=== GIVEN ENTRIES ===
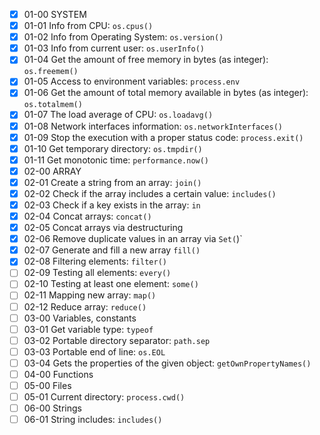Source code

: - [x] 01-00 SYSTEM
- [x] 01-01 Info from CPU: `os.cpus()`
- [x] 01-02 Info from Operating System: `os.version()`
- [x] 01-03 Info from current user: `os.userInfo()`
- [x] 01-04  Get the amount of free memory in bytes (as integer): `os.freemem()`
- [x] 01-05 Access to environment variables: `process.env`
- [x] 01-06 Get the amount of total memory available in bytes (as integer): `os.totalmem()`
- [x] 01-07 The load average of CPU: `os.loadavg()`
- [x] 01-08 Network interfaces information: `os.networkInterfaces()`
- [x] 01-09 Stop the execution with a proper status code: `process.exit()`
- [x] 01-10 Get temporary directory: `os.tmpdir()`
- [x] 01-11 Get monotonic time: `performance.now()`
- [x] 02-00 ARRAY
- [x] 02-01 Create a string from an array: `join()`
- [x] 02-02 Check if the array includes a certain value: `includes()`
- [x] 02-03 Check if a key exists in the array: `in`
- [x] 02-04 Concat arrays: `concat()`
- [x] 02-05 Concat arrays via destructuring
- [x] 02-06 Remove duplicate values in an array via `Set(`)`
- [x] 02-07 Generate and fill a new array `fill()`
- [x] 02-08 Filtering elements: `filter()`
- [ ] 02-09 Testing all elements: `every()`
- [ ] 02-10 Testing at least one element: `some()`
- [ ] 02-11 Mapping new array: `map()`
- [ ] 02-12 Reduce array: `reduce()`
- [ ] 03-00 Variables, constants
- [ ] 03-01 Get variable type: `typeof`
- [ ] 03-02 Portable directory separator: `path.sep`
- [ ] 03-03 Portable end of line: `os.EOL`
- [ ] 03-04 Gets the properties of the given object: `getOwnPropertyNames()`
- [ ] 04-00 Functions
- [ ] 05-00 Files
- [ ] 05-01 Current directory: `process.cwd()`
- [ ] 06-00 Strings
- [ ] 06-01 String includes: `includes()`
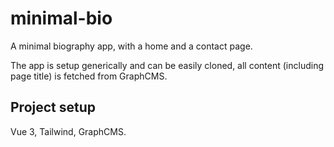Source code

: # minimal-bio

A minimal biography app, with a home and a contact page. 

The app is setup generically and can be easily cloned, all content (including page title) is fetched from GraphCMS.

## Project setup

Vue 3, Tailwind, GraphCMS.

==

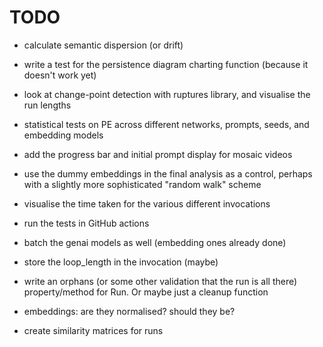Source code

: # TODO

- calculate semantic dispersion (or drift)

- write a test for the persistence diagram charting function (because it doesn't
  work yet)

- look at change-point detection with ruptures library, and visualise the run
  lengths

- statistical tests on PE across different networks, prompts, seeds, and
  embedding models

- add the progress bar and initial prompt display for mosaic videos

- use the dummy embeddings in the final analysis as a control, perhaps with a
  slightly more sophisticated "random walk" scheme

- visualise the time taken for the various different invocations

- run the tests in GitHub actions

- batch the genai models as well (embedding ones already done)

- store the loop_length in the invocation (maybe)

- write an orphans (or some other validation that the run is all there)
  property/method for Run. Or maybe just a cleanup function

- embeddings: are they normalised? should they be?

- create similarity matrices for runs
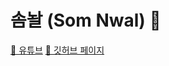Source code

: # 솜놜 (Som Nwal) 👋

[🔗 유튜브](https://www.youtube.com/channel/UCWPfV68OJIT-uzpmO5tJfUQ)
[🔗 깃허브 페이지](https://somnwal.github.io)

=== WHAT THIS TASK INVOLVES ===
From the records above, extract exactly and only the lines that begin at the line with "- [x] 01-06" and stop after the line with "- [x] 02-01".

=== FINISHED EXERCISE ===
- [x] 01-06 Get the amount of total memory available in bytes (as integer): `os.totalmem()`
- [x] 01-07 The load average of CPU: `os.loadavg()`
- [x] 01-08 Network interfaces information: `os.networkInterfaces()`
- [x] 01-09 Stop the execution with a proper status code: `process.exit()`
- [x] 01-10 Get temporary directory: `os.tmpdir()`
- [x] 01-11 Get monotonic time: `performance.now()`
- [x] 02-00 ARRAY
- [x] 02-01 Create a string from an array: `join()`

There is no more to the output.